Evitar la medicación innecesaria.
Usar medicación antidepresiva cuando sea apropiado.



Recomendaciones prácticas

Cuando experimentes malestar físico que no sea debido a una enfermedad médica:

• Recuerda que los síntomas somáticos son frecuentes y la mayoría de ellos tienen causas benignas. Lo más probable es que sean sensaciones fisiológicas normales, disfunciones leves o reacciones normales que acompañan a la ansiedad, la tristeza...

• Trata de conectar los síntomas físicos con situaciones psicosociales estresantes. Te darás cuenta de que la mayoría de tus molestias corporales surgen, por ejemplo, cuando anticipas que has de enfrentarte a una situación difícil, tras una discusión con alguien, o simplemente por pensar en negativo sobre las causas o consecuencias de los síntomas.

• Realiza deporte/actividades físicas como mínimo tres veces a la semana durante veinte minutos. Esto te ayudará a sentirte más ágil y enérgico, y mejorará tu autoestima.

• Realiza actividades agradables y practica tus aficiones favoritas. Esto te ayudará a contrarrestar la tendencia a focalizarte en el cuerpo y mejorará tu estado de ánimo, con lo que se reducirá la probabilidad de que percibas síntomas.

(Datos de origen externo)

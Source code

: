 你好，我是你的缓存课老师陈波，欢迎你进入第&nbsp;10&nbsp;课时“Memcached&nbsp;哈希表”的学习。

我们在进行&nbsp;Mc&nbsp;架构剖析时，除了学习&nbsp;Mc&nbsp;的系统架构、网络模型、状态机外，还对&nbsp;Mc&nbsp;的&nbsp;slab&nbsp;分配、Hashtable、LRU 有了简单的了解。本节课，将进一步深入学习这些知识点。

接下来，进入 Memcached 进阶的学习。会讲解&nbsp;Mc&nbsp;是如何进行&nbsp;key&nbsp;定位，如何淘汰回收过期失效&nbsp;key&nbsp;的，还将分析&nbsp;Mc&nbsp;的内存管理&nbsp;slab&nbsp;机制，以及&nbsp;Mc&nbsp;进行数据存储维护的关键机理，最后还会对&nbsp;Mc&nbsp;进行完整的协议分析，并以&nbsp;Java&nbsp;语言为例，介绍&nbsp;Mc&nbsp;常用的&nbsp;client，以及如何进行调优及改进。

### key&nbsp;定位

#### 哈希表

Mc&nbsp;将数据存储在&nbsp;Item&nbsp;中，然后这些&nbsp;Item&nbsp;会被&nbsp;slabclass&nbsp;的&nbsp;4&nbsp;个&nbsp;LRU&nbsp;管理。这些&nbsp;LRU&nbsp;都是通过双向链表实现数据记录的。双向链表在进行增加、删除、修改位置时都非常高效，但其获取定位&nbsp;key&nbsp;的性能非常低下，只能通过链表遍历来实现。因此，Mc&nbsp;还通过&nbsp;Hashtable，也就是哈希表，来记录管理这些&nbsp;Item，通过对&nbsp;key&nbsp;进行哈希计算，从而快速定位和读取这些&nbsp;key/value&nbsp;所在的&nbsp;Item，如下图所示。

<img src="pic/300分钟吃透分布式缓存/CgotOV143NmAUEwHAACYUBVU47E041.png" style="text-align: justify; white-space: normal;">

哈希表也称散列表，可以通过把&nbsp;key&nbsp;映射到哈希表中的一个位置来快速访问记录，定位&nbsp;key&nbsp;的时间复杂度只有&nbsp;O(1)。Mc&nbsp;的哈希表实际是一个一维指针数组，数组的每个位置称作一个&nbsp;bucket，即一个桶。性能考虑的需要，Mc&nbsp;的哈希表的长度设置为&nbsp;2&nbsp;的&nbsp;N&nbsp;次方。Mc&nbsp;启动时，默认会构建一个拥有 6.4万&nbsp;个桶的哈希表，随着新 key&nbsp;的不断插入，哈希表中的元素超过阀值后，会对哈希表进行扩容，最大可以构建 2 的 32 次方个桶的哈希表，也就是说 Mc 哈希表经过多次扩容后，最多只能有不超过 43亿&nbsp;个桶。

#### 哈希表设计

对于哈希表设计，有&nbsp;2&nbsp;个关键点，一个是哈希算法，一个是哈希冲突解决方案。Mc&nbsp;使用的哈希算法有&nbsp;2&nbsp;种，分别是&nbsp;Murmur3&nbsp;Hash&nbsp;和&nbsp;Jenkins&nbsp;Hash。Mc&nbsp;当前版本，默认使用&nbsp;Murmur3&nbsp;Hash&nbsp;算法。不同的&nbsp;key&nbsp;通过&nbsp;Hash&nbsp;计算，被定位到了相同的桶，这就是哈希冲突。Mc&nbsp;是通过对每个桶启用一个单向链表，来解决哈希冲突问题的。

• Recuerda que comportarse como un enfermo, aunque puede librarnos momentáneamente de afrontar un problema o situación incómoda, a la larga nos impide disfrutar plenamente de nuestra vida. Por lo tanto, si tienes algún problema afróntalo de manera directa.

• Si los síntomas, la preocupación por ellos, o las limitaciones que generan en la vida diaria persisten, conviene acudir a la consulta de un especialista en salud mental.